## What this task involves
Would you repeat the listing exactly, without any of its images?

## Working data
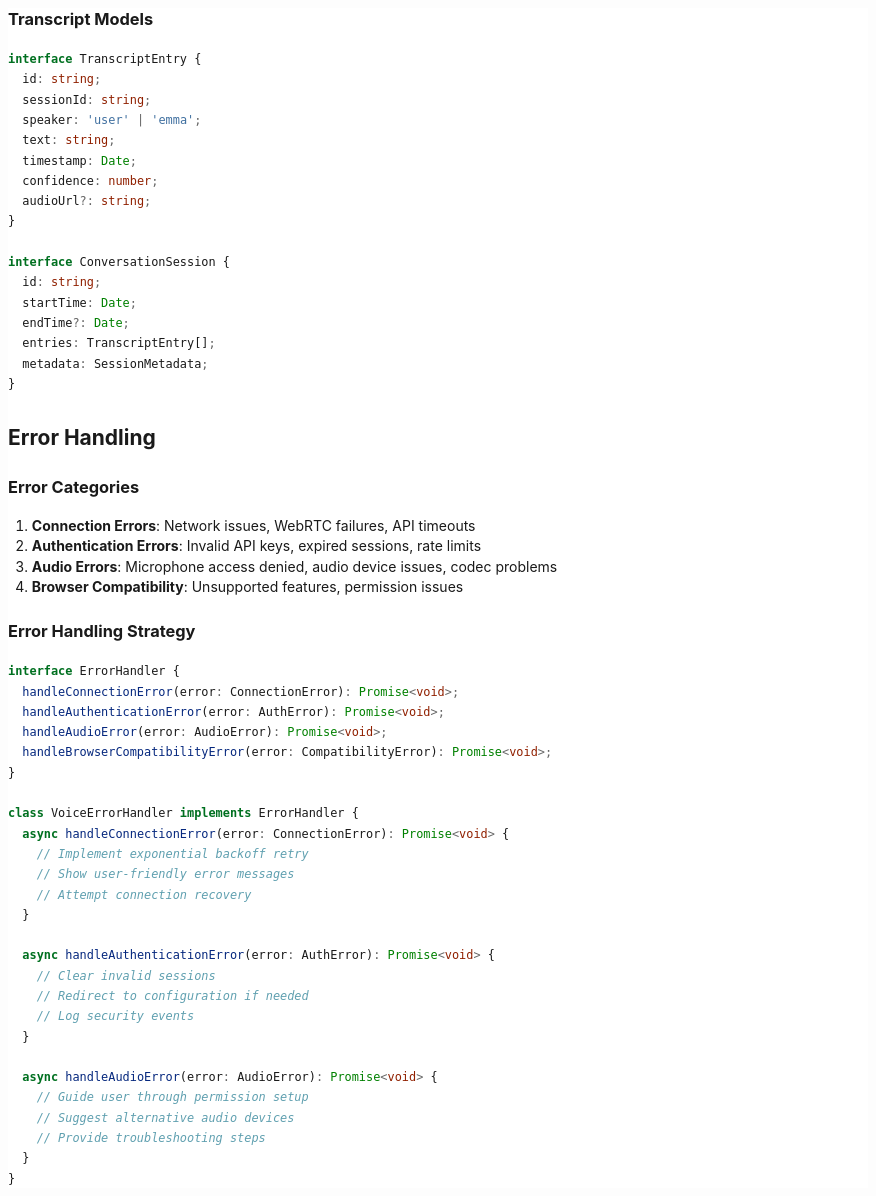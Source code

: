 ### Transcript Models

```typescript
interface TranscriptEntry {
  id: string;
  sessionId: string;
  speaker: 'user' | 'emma';
  text: string;
  timestamp: Date;
  confidence: number;
  audioUrl?: string;
}

interface ConversationSession {
  id: string;
  startTime: Date;
  endTime?: Date;
  entries: TranscriptEntry[];
  metadata: SessionMetadata;
}
```

## Error Handling

### Error Categories

1. **Connection Errors**: Network issues, WebRTC failures, API timeouts
2. **Authentication Errors**: Invalid API keys, expired sessions, rate limits
3. **Audio Errors**: Microphone access denied, audio device issues, codec problems
4. **Browser Compatibility**: Unsupported features, permission issues

### Error Handling Strategy

```typescript
interface ErrorHandler {
  handleConnectionError(error: ConnectionError): Promise<void>;
  handleAuthenticationError(error: AuthError): Promise<void>;
  handleAudioError(error: AudioError): Promise<void>;
  handleBrowserCompatibilityError(error: CompatibilityError): Promise<void>;
}

class VoiceErrorHandler implements ErrorHandler {
  async handleConnectionError(error: ConnectionError): Promise<void> {
    // Implement exponential backoff retry
    // Show user-friendly error messages
    // Attempt connection recovery
  }
  
  async handleAuthenticationError(error: AuthError): Promise<void> {
    // Clear invalid sessions
    // Redirect to configuration if needed
    // Log security events
  }
  
  async handleAudioError(error: AudioError): Promise<void> {
    // Guide user through permission setup
    // Suggest alternative audio devices
    // Provide troubleshooting steps
  }
}
```
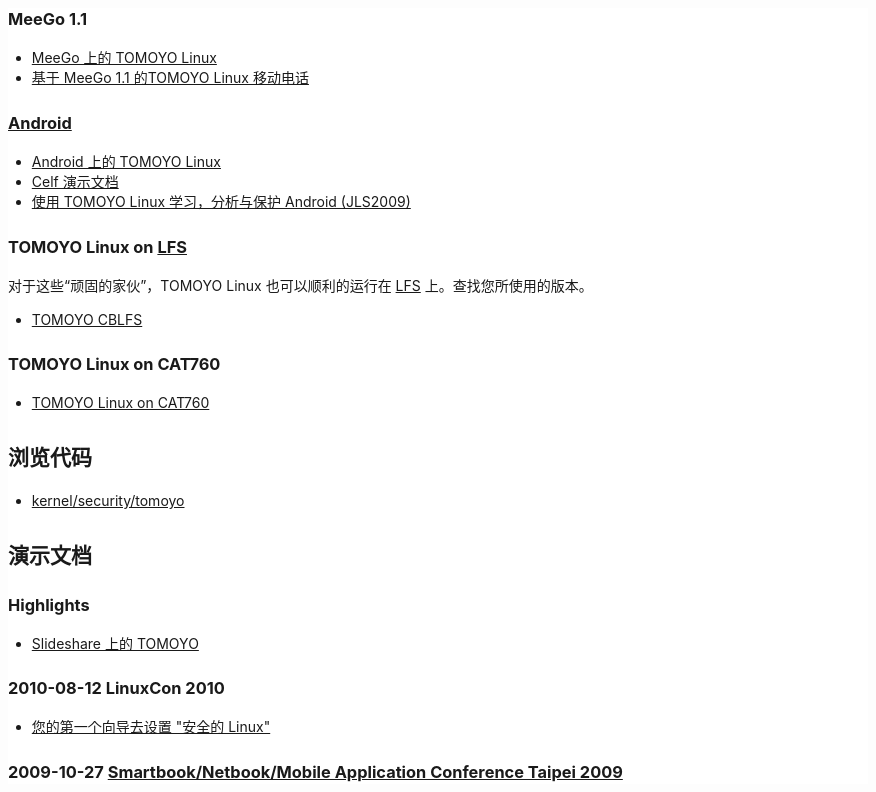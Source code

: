 ### MeeGo 1.1

-   [MeeGo 上的 TOMOYO Linux](http://tomoyo.sourceforge.jp/1.8/meego-x86.html.en)
-   [基于 MeeGo 1.1 的TOMOYO Linux 移动电话](http://www.youtube.com/watch?v=H9aZv49d2iw)
<span id="android"></span>

### [Android](http://elinux.org/Android_Security#TOMOYO_Linux_investigation)

-   [Android 上的 TOMOYO Linux ](http://tomoyo.sourceforge.jp/1.8/android-arm.html)
-   [Celf 演示文档](http://www.slideshare.net/haradats/tomoyo-linux-on-android)
-   [使用 TOMOYO Linux 学习，分析与保护 Android
    (JLS2009)](http://www.slideshare.net/haradats/learning-analyzing-and-protecting-android-with-tomoyo-linux-jls2009)
<span id="tomoyo-linux-on-lfs"></span>

### TOMOYO Linux on [LFS](http://www.linuxfromscratch.org/lfs/)

对于这些“顽固的家伙”，TOMOYO Linux 也可以顺利的运行在
[LFS](http://www.linuxfromscratch.org/lfs/) 上。查找您所使用的版本。

-   [TOMOYO CBLFS](http://cblfs.cross-lfs.org/index.php/TOMOYO)
<span id="tomoyo-linux-on-cat760"></span>

### TOMOYO Linux on CAT760

-   [TOMOYO Linux on
    CAT760](http://tomoyo.sourceforge.jp/1.8/cat760-sh.html.en)
<span id="browse-the-code"></span>

## 浏览代码

-   [kernel/security/tomoyo](http://tomoyo.sourceforge.jp/cgi-bin/lxr/source/security/tomoyo/)
<span id="presentations"></span>

## 演示文档
<span id="highlights"></span>

### Highlights

-   [Slideshare 上的 TOMOYO ](http://www.slideshare.net/haradats/presentations?order=popular)
<span id="2010-08-12-linuxcon-2010"></span>

### 2010-08-12 LinuxCon 2010

-   [您的第一个向导去设置 "安全的
    Linux"](http://www.slideshare.net/haradats/your-first-guide-to-secure-linux-4906031)
<span id="2009-10-27-smartbook-netbook-mobile-application-conference-taipei-2009"></span>

### 2009-10-27 [Smartbook/Netbook/Mobile Application Conference Taipei 2009](http://www.oss.org.tw/seminar/smartbook2009/index_en.php)
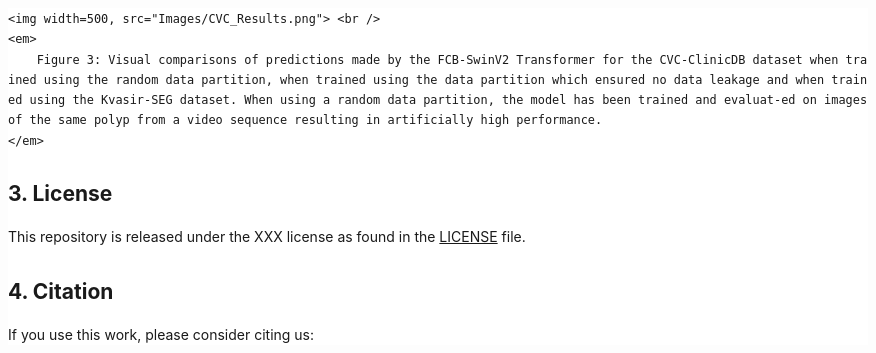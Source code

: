 	<img width=500, src="Images/CVC_Results.png"> <br />
	<em>
		Figure 3: Visual comparisons of predictions made by the FCB-SwinV2 Transformer for the CVC-ClinicDB dataset when trained using the random data partition, when trained using the data partition which ensured no data leakage and when trained using the Kvasir-SEG dataset. When using a random data partition, the model has been trained and evaluat-ed on images of the same polyp from a video sequence resulting in artificially high performance. 
	</em>
</p>


## 3. License

This repository is released under the XXX license as found in the [LICENSE](https://github.com/KerrFitzgerald/FCBSwinV2_Transformer/blob/main/LICENSE) file.

## 4. Citation

If you use this work, please consider citing us:
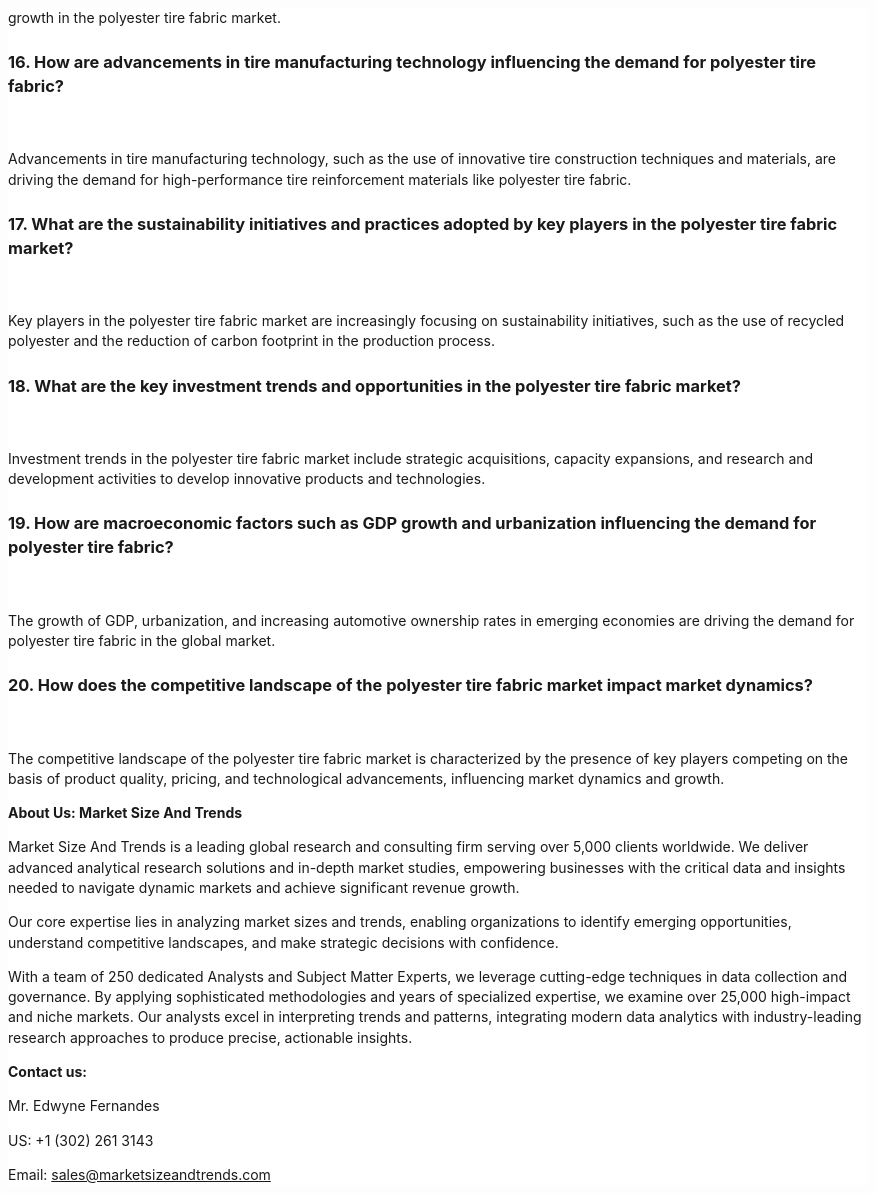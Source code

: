 growth in the polyester tire fabric market.</p><h3>16. How are advancements in tire manufacturing technology influencing the demand for polyester tire fabric?</h3><p>&nbsp;</p><p>Advancements in tire manufacturing technology, such as the use of innovative tire construction techniques and materials, are driving the demand for high-performance tire reinforcement materials like polyester tire fabric.</p><h3>17. What are the sustainability initiatives and practices adopted by key players in the polyester tire fabric market?</h3><p>&nbsp;</p><p>Key players in the polyester tire fabric market are increasingly focusing on sustainability initiatives, such as the use of recycled polyester and the reduction of carbon footprint in the production process.</p><h3>18. What are the key investment trends and opportunities in the polyester tire fabric market?</h3><p>&nbsp;</p><p>Investment trends in the polyester tire fabric market include strategic acquisitions, capacity expansions, and research and development activities to develop innovative products and technologies.</p><h3>19. How are macroeconomic factors such as GDP growth and urbanization influencing the demand for polyester tire fabric?</h3><p>&nbsp;</p><p>The growth of GDP, urbanization, and increasing automotive ownership rates in emerging economies are driving the demand for polyester tire fabric in the global market.</p><h3>20. How does the competitive landscape of the polyester tire fabric market impact market dynamics?</h3><p>&nbsp;</p><p>The competitive landscape of the polyester tire fabric market is characterized by the presence of key players competing on the basis of product quality, pricing, and technological advancements, influencing market dynamics and growth.</p></body></html></p><p><strong>About Us:&nbsp;Market Size And Trends</strong></p><p>Market Size And Trends&nbsp;is a leading global research and consulting firm serving over 5,000 clients worldwide. We deliver advanced analytical research solutions and in-depth market studies, empowering businesses with the critical data and insights needed to navigate dynamic markets and achieve significant revenue growth.</p><p>Our core expertise lies in analyzing market sizes and trends, enabling organizations to identify emerging opportunities, understand competitive landscapes, and make strategic decisions with confidence.</p><p>With a team of 250 dedicated Analysts and Subject Matter Experts, we leverage cutting-edge techniques in data collection and governance. By applying sophisticated methodologies and years of specialized expertise, we examine over 25,000 high-impact and niche markets. Our analysts excel in interpreting trends and patterns, integrating modern data analytics with industry-leading research approaches to produce precise, actionable insights.</p><p><strong>Contact us:</strong></p><p>Mr. Edwyne Fernandes</p><p>US: +1 (302) 261 3143</p><p>Email: <a href="mailto:sales@marketsizeandtrends.com">sales@marketsizeandtrends.com</a>&nbsp;</p>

## Reply
Source code

: ### Transcript Models

```typescript
interface TranscriptEntry {
  id: string;
  sessionId: string;
  speaker: 'user' | 'emma';
  text: string;
  timestamp: Date;
  confidence: number;
  audioUrl?: string;
}

interface ConversationSession {
  id: string;
  startTime: Date;
  endTime?: Date;
  entries: TranscriptEntry[];
  metadata: SessionMetadata;
}
```

## Error Handling

### Error Categories

1. **Connection Errors**: Network issues, WebRTC failures, API timeouts
2. **Authentication Errors**: Invalid API keys, expired sessions, rate limits
3. **Audio Errors**: Microphone access denied, audio device issues, codec problems
4. **Browser Compatibility**: Unsupported features, permission issues

### Error Handling Strategy

```typescript
interface ErrorHandler {
  handleConnectionError(error: ConnectionError): Promise<void>;
  handleAuthenticationError(error: AuthError): Promise<void>;
  handleAudioError(error: AudioError): Promise<void>;
  handleBrowserCompatibilityError(error: CompatibilityError): Promise<void>;
}

class VoiceErrorHandler implements ErrorHandler {
  async handleConnectionError(error: ConnectionError): Promise<void> {
    // Implement exponential backoff retry
    // Show user-friendly error messages
    // Attempt connection recovery
  }
  
  async handleAuthenticationError(error: AuthError): Promise<void> {
    // Clear invalid sessions
    // Redirect to configuration if needed
    // Log security events
  }
  
  async handleAudioError(error: AudioError): Promise<void> {
    // Guide user through permission setup
    // Suggest alternative audio devices
    // Provide troubleshooting steps
  }
}
```
Source code

: ### MeeGo 1.1

-   [MeeGo 上的 TOMOYO Linux](http://tomoyo.sourceforge.jp/1.8/meego-x86.html.en)
-   [基于 MeeGo 1.1 的TOMOYO Linux 移动电话](http://www.youtube.com/watch?v=H9aZv49d2iw)
<span id="android"></span>

### [Android](http://elinux.org/Android_Security#TOMOYO_Linux_investigation)

-   [Android 上的 TOMOYO Linux ](http://tomoyo.sourceforge.jp/1.8/android-arm.html)
-   [Celf 演示文档](http://www.slideshare.net/haradats/tomoyo-linux-on-android)
-   [使用 TOMOYO Linux 学习，分析与保护 Android
    (JLS2009)](http://www.slideshare.net/haradats/learning-analyzing-and-protecting-android-with-tomoyo-linux-jls2009)
<span id="tomoyo-linux-on-lfs"></span>

### TOMOYO Linux on [LFS](http://www.linuxfromscratch.org/lfs/)

对于这些“顽固的家伙”，TOMOYO Linux 也可以顺利的运行在
[LFS](http://www.linuxfromscratch.org/lfs/) 上。查找您所使用的版本。

-   [TOMOYO CBLFS](http://cblfs.cross-lfs.org/index.php/TOMOYO)
<span id="tomoyo-linux-on-cat760"></span>

### TOMOYO Linux on CAT760

-   [TOMOYO Linux on
    CAT760](http://tomoyo.sourceforge.jp/1.8/cat760-sh.html.en)
<span id="browse-the-code"></span>

## 浏览代码

-   [kernel/security/tomoyo](http://tomoyo.sourceforge.jp/cgi-bin/lxr/source/security/tomoyo/)
<span id="presentations"></span>

## 演示文档
<span id="highlights"></span>

### Highlights

-   [Slideshare 上的 TOMOYO ](http://www.slideshare.net/haradats/presentations?order=popular)
<span id="2010-08-12-linuxcon-2010"></span>

### 2010-08-12 LinuxCon 2010

-   [您的第一个向导去设置 "安全的
    Linux"](http://www.slideshare.net/haradats/your-first-guide-to-secure-linux-4906031)
<span id="2009-10-27-smartbook-netbook-mobile-application-conference-taipei-2009"></span>

### 2009-10-27 [Smartbook/Netbook/Mobile Application Conference Taipei 2009](http://www.oss.org.tw/seminar/smartbook2009/index_en.php)
Source code

: 	<img width=500, src="Images/CVC_Results.png"> <br />
	<em>
		Figure 3: Visual comparisons of predictions made by the FCB-SwinV2 Transformer for the CVC-ClinicDB dataset when trained using the random data partition, when trained using the data partition which ensured no data leakage and when trained using the Kvasir-SEG dataset. When using a random data partition, the model has been trained and evaluat-ed on images of the same polyp from a video sequence resulting in artificially high performance. 
	</em>
</p>


## 3. License

This repository is released under the XXX license as found in the [LICENSE](https://github.com/KerrFitzgerald/FCBSwinV2_Transformer/blob/main/LICENSE) file.

## 4. Citation

If you use this work, please consider citing us:
Source code

: growth in the polyester tire fabric market.</p><h3>16. How are advancements in tire manufacturing technology influencing the demand for polyester tire fabric?</h3><p>&nbsp;</p><p>Advancements in tire manufacturing technology, such as the use of innovative tire construction techniques and materials, are driving the demand for high-performance tire reinforcement materials like polyester tire fabric.</p><h3>17. What are the sustainability initiatives and practices adopted by key players in the polyester tire fabric market?</h3><p>&nbsp;</p><p>Key players in the polyester tire fabric market are increasingly focusing on sustainability initiatives, such as the use of recycled polyester and the reduction of carbon footprint in the production process.</p><h3>18. What are the key investment trends and opportunities in the polyester tire fabric market?</h3><p>&nbsp;</p><p>Investment trends in the polyester tire fabric market include strategic acquisitions, capacity expansions, and research and development activities to develop innovative products and technologies.</p><h3>19. How are macroeconomic factors such as GDP growth and urbanization influencing the demand for polyester tire fabric?</h3><p>&nbsp;</p><p>The growth of GDP, urbanization, and increasing automotive ownership rates in emerging economies are driving the demand for polyester tire fabric in the global market.</p><h3>20. How does the competitive landscape of the polyester tire fabric market impact market dynamics?</h3><p>&nbsp;</p><p>The competitive landscape of the polyester tire fabric market is characterized by the presence of key players competing on the basis of product quality, pricing, and technological advancements, influencing market dynamics and growth.</p></body></html></p><p><strong>About Us:&nbsp;Market Size And Trends</strong></p><p>Market Size And Trends&nbsp;is a leading global research and consulting firm serving over 5,000 clients worldwide. We deliver advanced analytical research solutions and in-depth market studies, empowering businesses with the critical data and insights needed to navigate dynamic markets and achieve significant revenue growth.</p><p>Our core expertise lies in analyzing market sizes and trends, enabling organizations to identify emerging opportunities, understand competitive landscapes, and make strategic decisions with confidence.</p><p>With a team of 250 dedicated Analysts and Subject Matter Experts, we leverage cutting-edge techniques in data collection and governance. By applying sophisticated methodologies and years of specialized expertise, we examine over 25,000 high-impact and niche markets. Our analysts excel in interpreting trends and patterns, integrating modern data analytics with industry-leading research approaches to produce precise, actionable insights.</p><p><strong>Contact us:</strong></p><p>Mr. Edwyne Fernandes</p><p>US: +1 (302) 261 3143</p><p>Email: <a href="mailto:sales@marketsizeandtrends.com">sales@marketsizeandtrends.com</a>&nbsp;</p>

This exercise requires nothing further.